Nikon D90

The world’s first digital SLR with video is here… and we’ve got it in our hands. We’ll run it through our little circus to see if you should spend your money on it!

One of the most common things people ask when buying a new digital camera is “will it do movie mode?” We seem to be hung up on this whole idea of making movies out of anything. Perhaps it’s all about bang for buck or perhaps it’s just an inherent desire to be in front of a video camera. Whatever it is, that question still pops up.

It pops up most when salespeople are asked about those professional-looking cameras that have lenses attached to them, single-lens reflex cameras. Previously, the answer has been “no” or at least a humbled “no” followed by a quick explanation of why.

All of that is about to change.

The Nikon D90 is the first of a new breed of digital single-lens reflex cameras. Previous SLRs were only capable of taking stills but the D90 is the first of its kind to actually record in video. But rather than just include a basic 640×480 video resolution like most would expect in an idea seen as a gimmick by most photographers, the video Nikon chose to include hits the almost full HD resolution of 720p. At 1280×720 pixels, it’s true you’re not getting 1080p’s 1920×1080 pixel resolution, but it’s still bloody impressive considering what you get.

Modeled around the lighter gauge bodies like the D50 and D80 that came before it, the D90 is more of an amateur to semi-pro camera. With a weight of 703 grams and an overall body size that looks about just right, the D90 feels solid in your hands.
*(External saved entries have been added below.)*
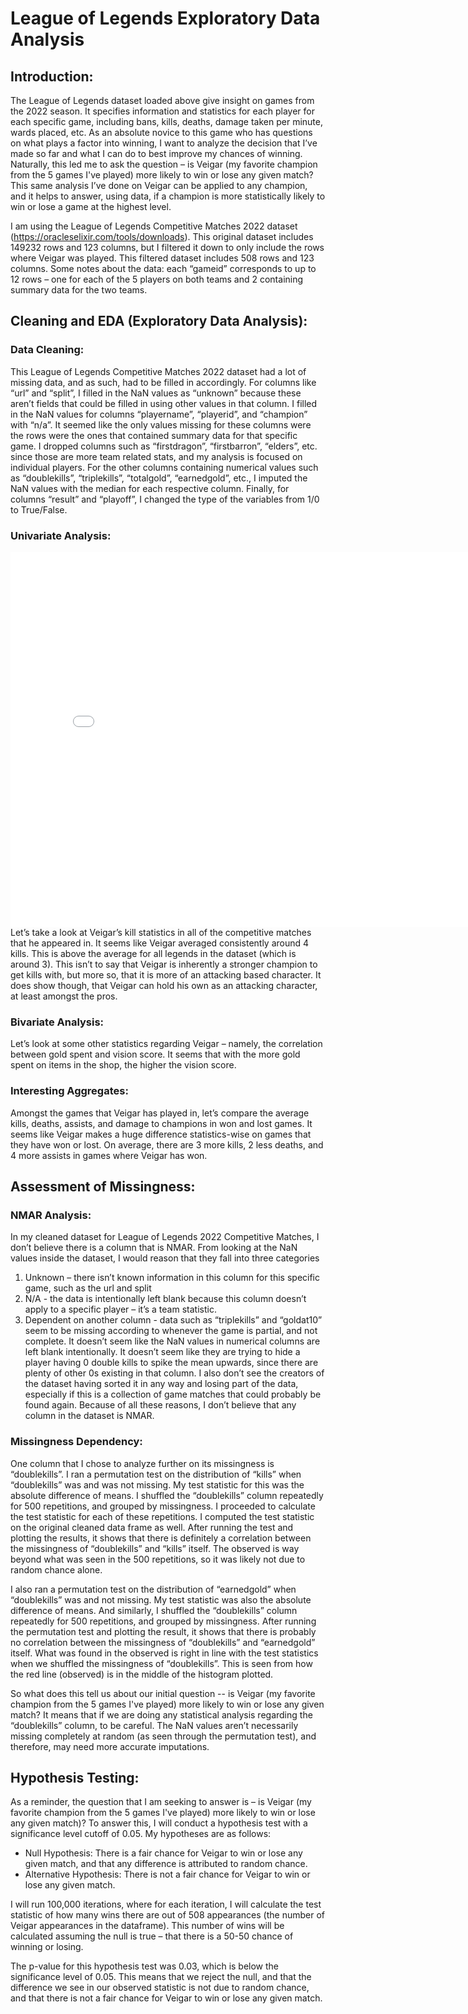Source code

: # League of Legends Exploratory Data Analysis

## Introduction:
The League of Legends dataset loaded above give insight on games from the 2022 season. It specifies information and statistics for each player for each specific game, including bans, kills, deaths, damage taken per minute, wards placed, etc. As an absolute novice to this game who has questions on what plays a factor into winning, I want to analyze the decision that I’ve made so far and what I can do to best improve my chances of winning. Naturally, this led me to ask the question – is Veigar (my favorite champion from the 5 games I've played) more likely to win or lose any given match? This same analysis I’ve done on Veigar can be applied to any champion, and it helps to answer, using data, if a champion is more statistically likely to win or lose a game at the highest level.

I am using the League of Legends Competitive Matches 2022 dataset (https://oracleselixir.com/tools/downloads). This original dataset includes 149232 rows and 123 columns, but I filtered it down to only include the rows where Veigar was played. This filtered dataset includes 508 rows and 123 columns. Some notes about the data: each “gameid” corresponds to up to 12 rows – one for each of the 5 players on both teams and 2 containing summary data for the two teams. 


## Cleaning and EDA (Exploratory Data Analysis):
### Data Cleaning:
This League of Legends Competitive Matches 2022 dataset had a lot of missing data, and as such, had to be filled in accordingly. For columns like “url” and “split”, I filled in the NaN values as “unknown” because these aren’t fields that could be filled in using other values in that column. I filled in the NaN values for columns “playername”, “playerid”, and “champion” with “n/a”. It seemed like the only values missing for these columns were the rows were the ones that contained summary data for that specific game. I dropped columns such as “firstdragon”, “firstbarron”, “elders”, etc. since those are more team related stats, and my analysis is focused on individual players. For the other columns containing numerical values such as “doublekills”, “triplekills”, “totalgold”, “earnedgold”, etc., I imputed the NaN values with the median for each respective column. Finally, for columns “result” and “playoff”, I changed the type of the variables from 1/0 to True/False. 

### Univariate Analysis:
<iframe src="assets/veigar_kills_plot.html" width=800 height=600 frameBorder=0></iframe>
Let’s take a look at Veigar’s kill statistics in all of the competitive matches that he appeared in. It seems like Veigar averaged consistently around 4 kills. This is above the average for all legends in the dataset (which is around 3). This isn’t to say that Veigar is inherently a stronger champion to get kills with, but more so, that it is more of an attacking based character. It does show though, that Veigar can hold his own as an attacking character, at least amongst the pros.

### Bivariate Analysis:
Let’s look at some other statistics regarding Veigar – namely, the correlation between gold spent and vision score. It seems that with the more gold spent on items in the shop, the higher the vision score. 

### Interesting Aggregates:
Amongst the games that Veigar has played in, let’s compare the average kills, deaths, assists, and damage to champions in won and lost games. It seems like Veigar makes a huge difference statistics-wise on games that they have won or lost. On average, there are 3 more kills, 2 less deaths, and 4 more assists in games where Veigar has won.


## Assessment of Missingness:
### NMAR Analysis:
In my cleaned dataset for League of Legends 2022 Competitive Matches, I don’t believe there is a column that is NMAR. From looking at the NaN values inside the dataset, I would reason that they fall into three categories
1. Unknown – there isn’t known information in this column for this specific game, such as the url and split
2. N/A - the data is intentionally left blank because this column doesn’t apply to a specific player – it’s a team statistic.
3. Dependent on another column - data such as “triplekills” and “goldat10” seem to be missing according to whenever the game is partial, and not complete. It doesn’t seem like the NaN values in numerical columns are left blank intentionally. It doesn’t seem like they are trying to hide a player having 0 double kills to spike the mean upwards, since there are plenty of other 0s existing in that column. I also don’t see the creators of the dataset having sorted it in any way and losing part of the data, especially if this is a collection of game matches that could probably be found again. 
Because of all these reasons, I don’t believe that any column in the dataset is NMAR.

### Missingness Dependency:
One column that I chose to analyze further on its missingness is “doublekills”. I ran a permutation test on the distribution of “kills” when “doublekills” was and was not missing. My test statistic for this was the absolute difference of means. I shuffled the “doublekills” column repeatedly for 500 repetitions, and grouped by missingness. I proceeded to calculate the test statistic for each of these repetitions. I computed the test statistic on the original cleaned data frame as well. After running the test and plotting the results, it shows that there is definitely a correlation between the  missingness of “doublekills” and “kills” itself. The observed is way beyond what was seen in the 500 repetitions, so it was likely not due to random chance alone. 

I also ran a permutation test on the distribution of “earnedgold” when “doublekills” was and not missing. My test statistic was also the absolute difference of means. And similarly, I shuffled the “doublekills” column repeatedly for 500 repetitions, and grouped by missingness. After running the permutation test and plotting the result, it shows that there is probably no correlation between the missingness of “doublekills” and “earnedgold” itself. What was found in the observed is right in line with the test statistics when we shuffled the missingness of “doublekills”. This is seen from how the red line (observed) is in the middle of the histogram plotted.

So what does this tell us about our initial question -- is Veigar (my favorite champion from the 5 games I've played) more likely to win or lose any given match? It means that if we are doing any statistical analysis regarding the “doublekills” column, to be careful. The NaN values aren’t necessarily missing completely at random (as seen through the permutation test), and therefore, may need more accurate imputations. 



## Hypothesis Testing:

As a reminder, the question that I am seeking to answer is – is Veigar (my favorite champion from the 5 games I've played) more likely to win or lose any given match)? To answer this, I will conduct a hypothesis test with a significance level cutoff of 0.05. My hypotheses are as follows:
- Null Hypothesis: There is a fair chance for Veigar to win or lose any given match, and that any difference is attributed to random chance.
- Alternative Hypothesis: There is not a fair chance for Veigar to win or lose any given match. 

I will run 100,000 iterations, where for each iteration, I will calculate the test statistic of how many wins there are out of 508 appearances (the number of Veigar appearances in the dataframe). This number of wins will be calculated assuming the null is true – that there is a 50-50 chance of winning or losing. 

The p-value for this hypothesis test was 0.03, which is below the significance level of 0.05. This means that we reject the null, and that the difference we see in our observed statistic is not due to random chance, and that there is not a fair chance for Veigar to win or lose any given match.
Regardless if you have big or small hands, you’ll feel comfortable holding the D90. Nikon have continued with the same ergonomics they’ve been running with since the introduction of the D70 and its Italdesign red triangle.

If you’ve ever owned a Nikon digital SLR, a few things have changed from the research that has come with the D300 and D700 professional bodies. On the one hand, the D90 keeps the top-down design that was made popular in its other smaller semi-pro bodies with an easy to use rotating wheel for selecting the type of mode you want to be in (sports, automatic, manual, etc.) but on the other the back of the body has changed significantly. The D90 now has the swanky 3 inch 920,000 pixel screen that proved popular on Nikon models released last year as well as a simplified control scheme that needs on a few button presses to run through different options.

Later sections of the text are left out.